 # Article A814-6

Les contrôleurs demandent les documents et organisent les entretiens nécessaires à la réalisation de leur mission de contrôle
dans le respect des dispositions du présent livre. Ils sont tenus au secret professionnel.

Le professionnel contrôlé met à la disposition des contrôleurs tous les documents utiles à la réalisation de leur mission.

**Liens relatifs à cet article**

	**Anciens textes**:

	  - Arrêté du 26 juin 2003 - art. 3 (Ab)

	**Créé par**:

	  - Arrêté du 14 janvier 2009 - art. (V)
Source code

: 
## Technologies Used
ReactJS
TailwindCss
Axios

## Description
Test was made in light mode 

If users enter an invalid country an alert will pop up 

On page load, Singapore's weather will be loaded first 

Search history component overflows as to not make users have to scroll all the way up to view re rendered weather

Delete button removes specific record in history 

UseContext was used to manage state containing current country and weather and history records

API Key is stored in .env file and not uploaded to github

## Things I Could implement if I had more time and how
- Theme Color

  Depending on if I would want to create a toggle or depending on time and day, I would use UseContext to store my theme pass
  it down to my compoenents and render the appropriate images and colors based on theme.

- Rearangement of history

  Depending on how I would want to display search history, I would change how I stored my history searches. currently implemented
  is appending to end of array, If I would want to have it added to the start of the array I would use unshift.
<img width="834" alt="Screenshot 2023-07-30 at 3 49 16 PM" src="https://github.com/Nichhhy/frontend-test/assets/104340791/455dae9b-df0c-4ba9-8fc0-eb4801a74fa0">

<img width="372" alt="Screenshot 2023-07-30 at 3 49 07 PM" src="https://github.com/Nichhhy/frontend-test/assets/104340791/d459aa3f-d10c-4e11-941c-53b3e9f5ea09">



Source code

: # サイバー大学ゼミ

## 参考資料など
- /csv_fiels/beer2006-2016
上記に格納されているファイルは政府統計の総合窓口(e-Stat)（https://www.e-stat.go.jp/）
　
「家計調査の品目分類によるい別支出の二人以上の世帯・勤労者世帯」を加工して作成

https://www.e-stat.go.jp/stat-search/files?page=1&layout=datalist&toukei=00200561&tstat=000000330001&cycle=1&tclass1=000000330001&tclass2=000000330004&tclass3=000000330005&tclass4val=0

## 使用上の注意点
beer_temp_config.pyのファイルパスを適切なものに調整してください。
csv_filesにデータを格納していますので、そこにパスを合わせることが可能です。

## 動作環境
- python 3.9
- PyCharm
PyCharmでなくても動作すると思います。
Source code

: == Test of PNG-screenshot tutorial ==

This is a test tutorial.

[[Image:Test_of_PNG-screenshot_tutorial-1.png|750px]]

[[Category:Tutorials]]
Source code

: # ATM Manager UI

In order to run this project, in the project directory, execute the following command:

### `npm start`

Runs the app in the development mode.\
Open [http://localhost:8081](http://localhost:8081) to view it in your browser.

* * * * *

(THE TASK): Show every line in the entries above that contains the string "width".

(TASK SOLUTION):
<img width="834" alt="Screenshot 2023-07-30 at 3 49 16 PM" src="https://github.com/Nichhhy/frontend-test/assets/104340791/455dae9b-df0c-4ba9-8fc0-eb4801a74fa0">
<img width="372" alt="Screenshot 2023-07-30 at 3 49 07 PM" src="https://github.com/Nichhhy/frontend-test/assets/104340791/d459aa3f-d10c-4e11-941c-53b3e9f5ea09">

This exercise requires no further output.